> Work required:
The whole listing should come back exactly as written, except for the pictures.

> Task material:

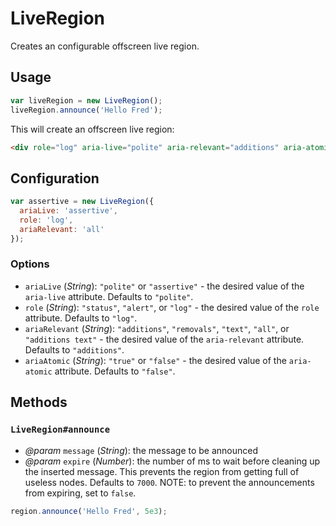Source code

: # LiveRegion

Creates an configurable offscreen live region.

## Usage
```js
var liveRegion = new LiveRegion();
liveRegion.announce('Hello Fred');
```
This will create an offscreen live region:
```html
<div role="log" aria-live="polite" aria-relevant="additions" aria-atomic="false"></div>
```

## Configuration
```js
var assertive = new LiveRegion({
  ariaLive: 'assertive',
  role: 'log',
  ariaRelevant: 'all'
});
```
### Options
- `ariaLive` (_String_): `"polite"` or `"assertive"` - the desired value of the `aria-live` attribute. Defaults to `"polite"`.
- `role` (_String_): `"status"`, `"alert"`, or `"log"` - the desired value of the `role` attribute. Defaults to `"log"`.
- `ariaRelevant` (_String_): `"additions"`, `"removals"`, `"text"`, `"all"`, or `"additions text"` - the desired value of the `aria-relevant` attribute. Defaults to `"additions"`.
- `ariaAtomic` (_String_): `"true"` or `"false"` - the desired value of the `aria-atomic` attribute. Defaults to `"false"`.

## Methods

### `LiveRegion#announce`
- *@param* `message` (_String_): the message to be announced
- *@param* `expire` (_Number_): the number of ms to wait before cleaning up the inserted message. This prevents the region from getting full of useless nodes.  Defaults to `7000`.  NOTE: to prevent the announcements from expiring, set to `false`.
```js
region.announce('Hello Fred', 5e3);
```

> Completed exercise:
Source code

: # LiveRegion

Creates an configurable offscreen live region.

## Usage
```js
var liveRegion = new LiveRegion();
liveRegion.announce('Hello Fred');
```
This will create an offscreen live region:
```html
<div role="log" aria-live="polite" aria-relevant="additions" aria-atomic="false"></div>
```

## Configuration
```js
var assertive = new LiveRegion({
  ariaLive: 'assertive',
  role: 'log',
  ariaRelevant: 'all'
});
```
### Options
- `ariaLive` (_String_): `"polite"` or `"assertive"` - the desired value of the `aria-live` attribute. Defaults to `"polite"`.
- `role` (_String_): `"status"`, `"alert"`, or `"log"` - the desired value of the `role` attribute. Defaults to `"log"`.
- `ariaRelevant` (_String_): `"additions"`, `"removals"`, `"text"`, `"all"`, or `"additions text"` - the desired value of the `aria-relevant` attribute. Defaults to `"additions"`.
- `ariaAtomic` (_String_): `"true"` or `"false"` - the desired value of the `aria-atomic` attribute. Defaults to `"false"`.

## Methods

### `LiveRegion#announce`
- *@param* `message` (_String_): the message to be announced
- *@param* `expire` (_Number_): the number of ms to wait before cleaning up the inserted message. This prevents the region from getting full of useless nodes.  Defaults to `7000`.  NOTE: to prevent the announcements from expiring, set to `false`.
```js
region.announce('Hello Fred', 5e3);
```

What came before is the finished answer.